The task >> Your task is to gather the lines below that hold the string "github".

Information provided >>

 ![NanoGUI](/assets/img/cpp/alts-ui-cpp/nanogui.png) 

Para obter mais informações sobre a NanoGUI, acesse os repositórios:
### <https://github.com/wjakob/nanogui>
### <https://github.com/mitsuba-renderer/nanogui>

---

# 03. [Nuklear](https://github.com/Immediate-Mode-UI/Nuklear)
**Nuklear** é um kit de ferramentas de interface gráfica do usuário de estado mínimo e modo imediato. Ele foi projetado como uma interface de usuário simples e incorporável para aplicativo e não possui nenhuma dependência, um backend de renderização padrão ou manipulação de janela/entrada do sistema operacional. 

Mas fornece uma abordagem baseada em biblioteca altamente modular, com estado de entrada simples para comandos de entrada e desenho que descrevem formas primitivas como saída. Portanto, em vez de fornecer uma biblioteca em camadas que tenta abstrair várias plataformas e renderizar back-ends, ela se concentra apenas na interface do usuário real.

...

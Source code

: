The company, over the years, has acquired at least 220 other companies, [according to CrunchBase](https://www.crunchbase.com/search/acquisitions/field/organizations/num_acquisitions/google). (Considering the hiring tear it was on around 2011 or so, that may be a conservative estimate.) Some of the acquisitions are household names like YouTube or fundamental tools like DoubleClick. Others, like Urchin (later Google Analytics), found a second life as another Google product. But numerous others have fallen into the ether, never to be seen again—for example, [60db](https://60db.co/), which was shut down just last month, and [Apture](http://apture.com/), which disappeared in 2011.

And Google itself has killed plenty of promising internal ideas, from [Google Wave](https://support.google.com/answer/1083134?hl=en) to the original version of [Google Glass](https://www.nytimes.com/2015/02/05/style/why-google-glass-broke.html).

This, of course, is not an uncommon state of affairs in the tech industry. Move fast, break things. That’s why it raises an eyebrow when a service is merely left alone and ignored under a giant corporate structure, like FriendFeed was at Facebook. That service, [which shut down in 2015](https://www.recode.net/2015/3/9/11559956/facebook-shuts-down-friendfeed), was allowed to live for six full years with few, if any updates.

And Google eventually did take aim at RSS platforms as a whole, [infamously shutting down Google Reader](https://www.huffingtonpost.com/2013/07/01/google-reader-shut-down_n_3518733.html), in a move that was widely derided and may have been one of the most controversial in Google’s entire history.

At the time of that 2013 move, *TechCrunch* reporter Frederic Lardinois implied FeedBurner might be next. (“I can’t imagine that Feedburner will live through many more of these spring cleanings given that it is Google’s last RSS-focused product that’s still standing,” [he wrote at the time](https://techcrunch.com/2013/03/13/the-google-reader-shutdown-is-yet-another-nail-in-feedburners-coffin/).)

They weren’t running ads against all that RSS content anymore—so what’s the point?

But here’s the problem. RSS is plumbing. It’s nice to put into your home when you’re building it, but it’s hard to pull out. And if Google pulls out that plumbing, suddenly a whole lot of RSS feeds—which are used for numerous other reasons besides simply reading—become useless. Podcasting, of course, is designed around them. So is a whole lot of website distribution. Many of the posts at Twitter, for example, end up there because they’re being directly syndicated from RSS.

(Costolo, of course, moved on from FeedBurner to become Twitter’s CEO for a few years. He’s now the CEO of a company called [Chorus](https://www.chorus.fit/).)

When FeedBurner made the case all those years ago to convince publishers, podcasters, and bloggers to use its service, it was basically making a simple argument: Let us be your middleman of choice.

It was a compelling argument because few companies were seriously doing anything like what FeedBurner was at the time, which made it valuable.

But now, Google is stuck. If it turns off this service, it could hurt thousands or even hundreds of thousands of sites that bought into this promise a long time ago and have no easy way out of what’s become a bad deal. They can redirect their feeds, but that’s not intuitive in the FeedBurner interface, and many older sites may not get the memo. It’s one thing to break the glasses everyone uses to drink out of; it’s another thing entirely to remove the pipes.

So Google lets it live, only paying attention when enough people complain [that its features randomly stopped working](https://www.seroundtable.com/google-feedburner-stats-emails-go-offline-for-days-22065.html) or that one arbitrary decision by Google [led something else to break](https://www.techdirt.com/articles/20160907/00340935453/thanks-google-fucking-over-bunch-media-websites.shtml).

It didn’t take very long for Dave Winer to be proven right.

Answer box >>
### <https://github.com/wjakob/nanogui>
### <https://github.com/mitsuba-renderer/nanogui>
# 03. [Nuklear](https://github.com/Immediate-Mode-UI/Nuklear)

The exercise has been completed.